• _YOUR INSTRUCTIONS_
In the records below, work out how many lines hold the word "sequences". Report the number alone.

• _Collected data_

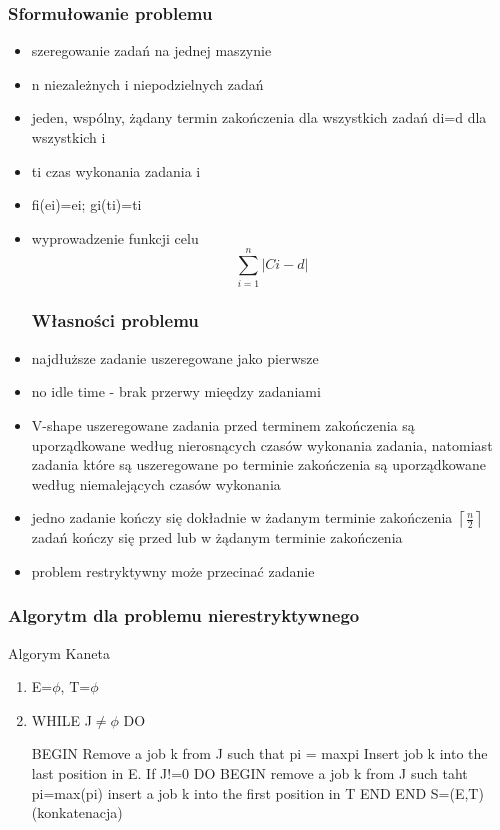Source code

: \documentclass[12pt,a4paper]{article}
\begin{document}
\subsubsection{Sformułowanie problemu}
\begin{itemize}
\item szeregowanie zadań na jednej maszynie
\item n niezależnych i niepodzielnych zadań
\item jeden, wspólny, żądany termin zakończenia dla wszystkich zadań di=d dla wszystkich i
\item ti czas wykonania zadania i
\item fi(ei)=ei; gi(ti)=ti
\item wyprowadzenie funkcji celu
\begin{equation}
\sum\limits_{i=1}^{n}\left | Ci-d \right |
\end{equation}
\subsubsection{Własności problemu}
\item najdłuższe zadanie uszeregowane jako pierwsze
\item no idle time - brak przerwy mieędzy zadaniami
\item V-shape uszeregowane zadania przed terminem zakończenia są uporządkowane według nierosnących czasów wykonania zadania, natomiast zadania które są uszeregowane po terminie zakończenia są uporządkowane według niemalejących czasów wykonania
\item jedno zadanie kończy się dokładnie w żadanym terminie zakończenia $\left \lceil \frac{n}{2} \right \rceil$ zadań kończy się przed lub w żądanym terminie zakończenia
\item problem restryktywny może przecinać zadanie
\end{itemize}
\subsubsection{Algorytm dla problemu nierestryktywnego}
Algorym Kaneta
\begin{enumerate}
\item E=$\phi$, T=$\phi$
\item WHILE J$\neq \phi$ DO

BEGIN
Remove a job k from J such that pi = max{pi}
Insert job k into the last position in E.
If J!=0 DO
BEGIN remove a job k from J such taht pi=max(pi)
insert a job k into the first position in T
END
END
S=(E,T) (konkatenacja)
\end{enumerate}
\end{document}
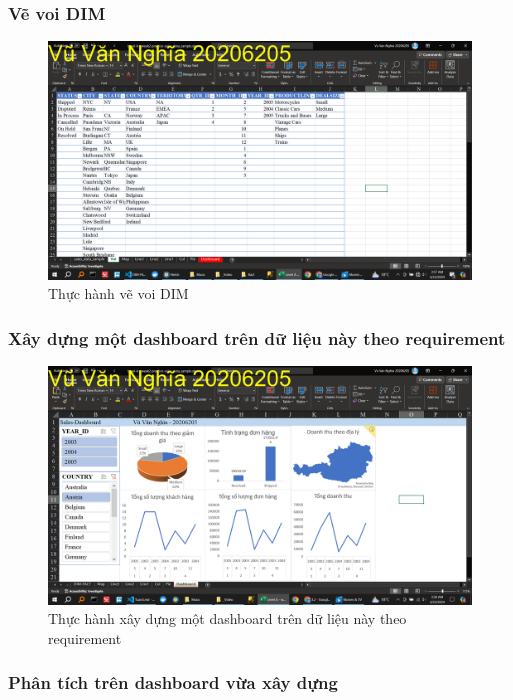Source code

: \documentclass{article}
\begin{document}
\subsubsection{Vẽ voi DIM}

\begin{figure}[H]
\centering
\includegraphics[scale = 0.15]{Bai2/ThucHanh/voi.png}
\caption{Thực hành vẽ voi DIM}
\end{figure}

\subsubsection{Xây dựng một dashboard trên dữ liệu này theo requirement}

\begin{figure}[H]
\centering
\includegraphics[scale = 0.15]{Bai2/ThucHanh/dashboard.png}
\caption{Thực hành xây dựng một dashboard trên dữ liệu này theo requirement}
\end{figure}

\subsubsection{Phân tích trên dashboard vừa xây dựng}
\end{document}
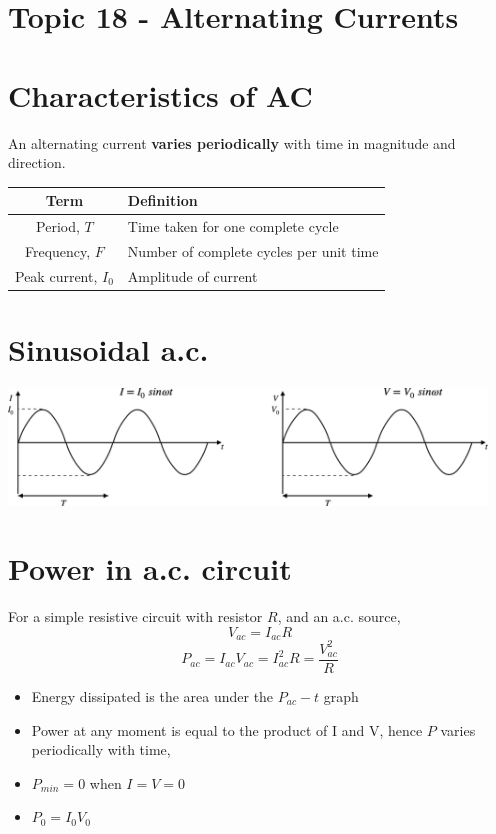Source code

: \documentclass[a4paper, 10pt]{article}
\begin{document}
\section*{Topic 18 - Alternating Currents}
\section{Characteristics of AC}

An alternating current \textbf{varies periodically} with time in magnitude and direction.

\begin{center}
   \begin{tabular}{c | T}
      Term & Definition \\
      \hline
      Period, $T$ & Time taken for one complete cycle \\ 
      \hline
      Frequency, $F$  & Number of complete cycles per unit time \\
      \hline
      Peak current, $I_0$ & Amplitude of current \\
      \hline
   \end{tabular}
\end{center}

\section{Sinusoidal a.c.}
\begin{center}
  \includegraphics[width=5in]{figures/1.pdf}  
\end{center}	

\section{Power in a.c. circuit}
For a simple resistive circuit with resistor $R$, and an a.c. source,
\[
   V_{ac} = I_{ac} R
\]
\[
   P_{ac} = I_{ac} V_{ac} = I_{ac}^2 R = \frac{V_{ac}^2}{R}
\]
\begin{itemize}
   \item Energy dissipated is the area under the $P_{ac} - t$ graph
   \item Power at any moment is equal to the product of I and V, hence $P$ varies periodically with time,
   \item $P_{min} = 0$ when $I = V =  0$ 
   \item $P_0 = I_0 V_0$ 
\end{itemize}	
\end{document}
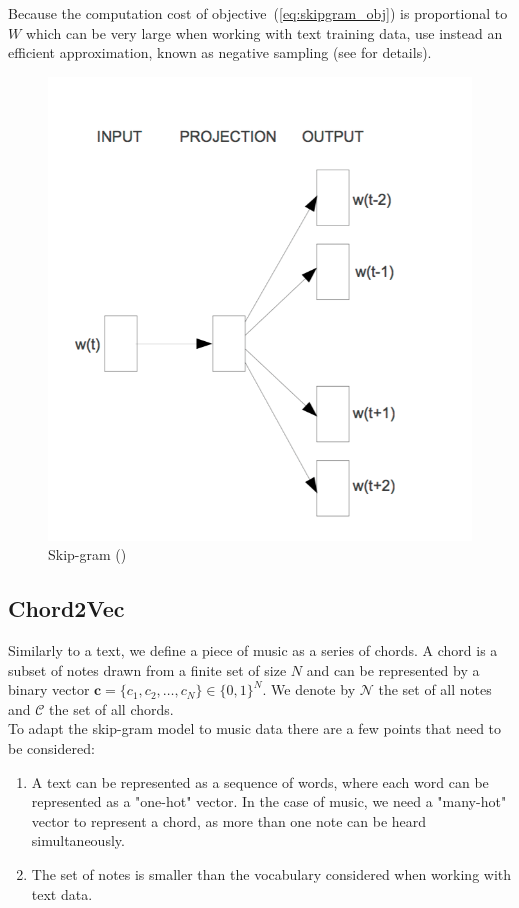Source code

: \documentclass[12pt]{article}\pagestyle{myheadings}
\newcommand{\boldc}{\boldsymbol c}
\begin{document}
Because the computation cost of objective~(\ref{eq:skipgram_obj}) is proportional to $W$ which can be very large when working with text training data, \citet{mik2013} use instead an efficient approximation, known as negative sampling (see \citep{NIPS2013_5021} for details). 

\begin{figure}[ht]
\centering
\includegraphics[width=.7\linewidth]{figures/skipgram.png}
\caption{\label{fig:skipgram}Skip-gram (\citet{mik2013})}
\end{figure}


\subsection{Chord2Vec}
Similarly to a text, we define a piece of music as a series of chords. A chord is a subset of notes drawn from a finite set of size $N$ and can be represented by a binary vector $\boldc = \{c_1, c_2, \ldots, c_N\}\in \{0,1\}^N$. We denote by $\mathcal{N}$ the set of all notes and $\mathcal{C}$ the set of all chords.\\
\noindent To adapt the skip-gram model to music data there are a few points that need to be considered:

\begin{enumerate}
\item A text can be represented as a sequence of words, where each word can be represented as a "one-hot" vector. In the case of music, we need a "many-hot" vector to represent a chord, as more than one note can be heard simultaneously.  
\item The set of notes is smaller than the vocabulary considered when working with text data.
\end{enumerate}
 
\end{document}
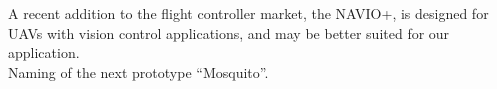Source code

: A recent addition to the flight controller market, the NAVIO+\cite{ref:navio}, is designed for UAVs with vision control applications, and may be better suited for our application.\\
 
Naming of the next prototype ``Mosquito''.
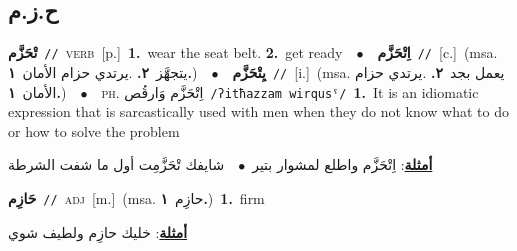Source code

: \documentclass[10pt,a4paper,twoside]{article} %
\begin{document}
\begin{multicols}{2}
\vspace{-3mm}
\subsection*{\color{blue}\foreignlanguage{arabic}{ح.ز.م}\color{blue}{}} 

{\setlength\topsep{0pt}\textbf{\foreignlanguage{arabic}{تْحَزَّم}}\ {\color{gray}\texttt{//}\color{black}}\ \textsc{verb}\ [p.]\ \textbf{1.}~wear the seat belt.  \textbf{2.}~get ready\ \ $\bullet$\ \ \setlength\topsep{0pt}\textbf{\foreignlanguage{arabic}{اِتْحَزَّم}}\ {\color{gray}\texttt{//}\color{black}}\ [c.]\ \color{gray}(msa. \foreignlanguage{arabic}{يتجهَّز}~\foreignlanguage{arabic}{\textbf{٢.}}  .\foreignlanguage{arabic}{يرتدي حزام الأمان}~\foreignlanguage{arabic}{\textbf{١.}})\color{black}\ \ $\bullet$\ \ \setlength\topsep{0pt}\textbf{\foreignlanguage{arabic}{يِتْحَزَّم}}\ {\color{gray}\texttt{//}\color{black}}\ [i.]\ \color{gray}(msa. \foreignlanguage{arabic}{يعمل بجد}~\foreignlanguage{arabic}{\textbf{٢.}}  .\foreignlanguage{arabic}{يرتدي حزام الأمان}~\foreignlanguage{arabic}{\textbf{١.}})\color{black}\ \ $\bullet$\ \ \textsc{ph.} \color{gray} \foreignlanguage{arabic}{اِتْحَزَّم وَارقُص}\color{black}\ {\color{gray}\texttt{/{\sffamily ʔitħazzam wirqusˤ}/}\color{black}}\ \textbf{1.}~It is an idiomatic expression that is sarcastically used with men when they do not know what to do or how to solve the problem\  \begin{flushright}\color{gray}\foreignlanguage{arabic}{\textbf{\underline{\foreignlanguage{arabic}{أمثلة}}}: اِتْحَزَّم واطلع لمشوار بتير\ $\bullet$\ \  شايفك تْحَزَّمِت أول ما شفت الشرطة}\end{flushright}\color{black}} \vspace{2mm}

{\setlength\topsep{0pt}\textbf{\foreignlanguage{arabic}{حَازِم}}\ {\color{gray}\texttt{//}\color{black}}\ \textsc{adj}\ [m.]\ \color{gray}(msa. \foreignlanguage{arabic}{حازِم}~\foreignlanguage{arabic}{\textbf{١.}})\color{black}\ \textbf{1.}~firm\  \begin{flushright}\color{gray}\foreignlanguage{arabic}{\textbf{\underline{\foreignlanguage{arabic}{أمثلة}}}: خليك حازِم ولطيف شوي}\end{flushright}\color{black}} \vspace{2mm}


\end{multicols}
\end{document}
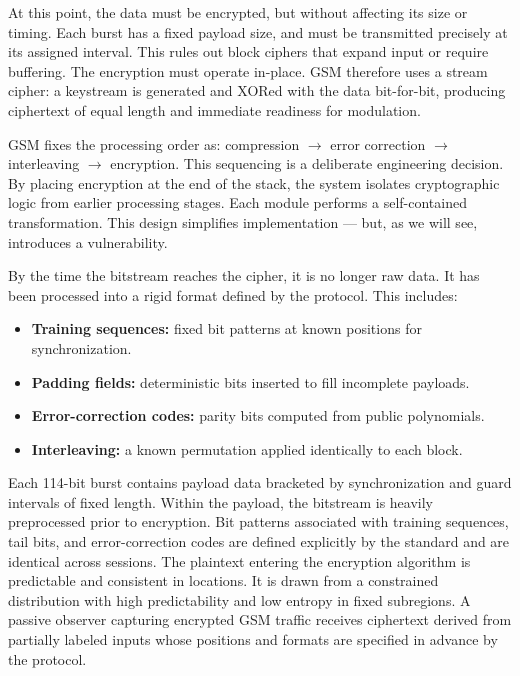 At this point, the data must be encrypted, but without affecting its size or timing. Each burst has a fixed payload size, and must be transmitted precisely at its assigned interval. This rules out block ciphers that expand input or require buffering. The encryption must operate in-place. GSM therefore uses a stream cipher: a keystream is generated and XORed with the data bit-for-bit, producing ciphertext of equal length and immediate readiness for modulation.

GSM fixes the processing order as: compression $\rightarrow$ error correction $\rightarrow$ interleaving $\rightarrow$ encryption. This sequencing is a deliberate engineering decision. By placing encryption at the end of the stack, the system isolates cryptographic logic from earlier processing stages. Each module performs a self-contained transformation. This design simplifies implementation — but, as we will see, introduces a vulnerability.

By the time the bitstream reaches the cipher, it is no longer raw data. It has been processed into a rigid format defined by the protocol. This includes:

\begin{itemize}
  \item \textbf{Training sequences:} fixed bit patterns at known positions for synchronization.
  \item \textbf{Padding fields:} deterministic bits inserted to fill incomplete payloads.
  \item \textbf{Error-correction codes:} parity bits computed from public polynomials.
  \item \textbf{Interleaving:} a known permutation applied identically to each block.
\end{itemize}

Each 114-bit burst contains payload data bracketed by synchronization and guard intervals of fixed length. Within the payload, the bitstream is heavily preprocessed prior to encryption. Bit patterns associated with training sequences, tail bits, and error-correction codes are defined explicitly by the standard and are identical across sessions. The plaintext entering the encryption algorithm is predictable and consistent in locations. It is drawn from a constrained distribution with high predictability and low entropy in fixed subregions. A passive observer capturing encrypted GSM traffic receives ciphertext derived from partially labeled inputs whose positions and formats are specified in advance by the protocol.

• _EXPECTED ANSWER_
2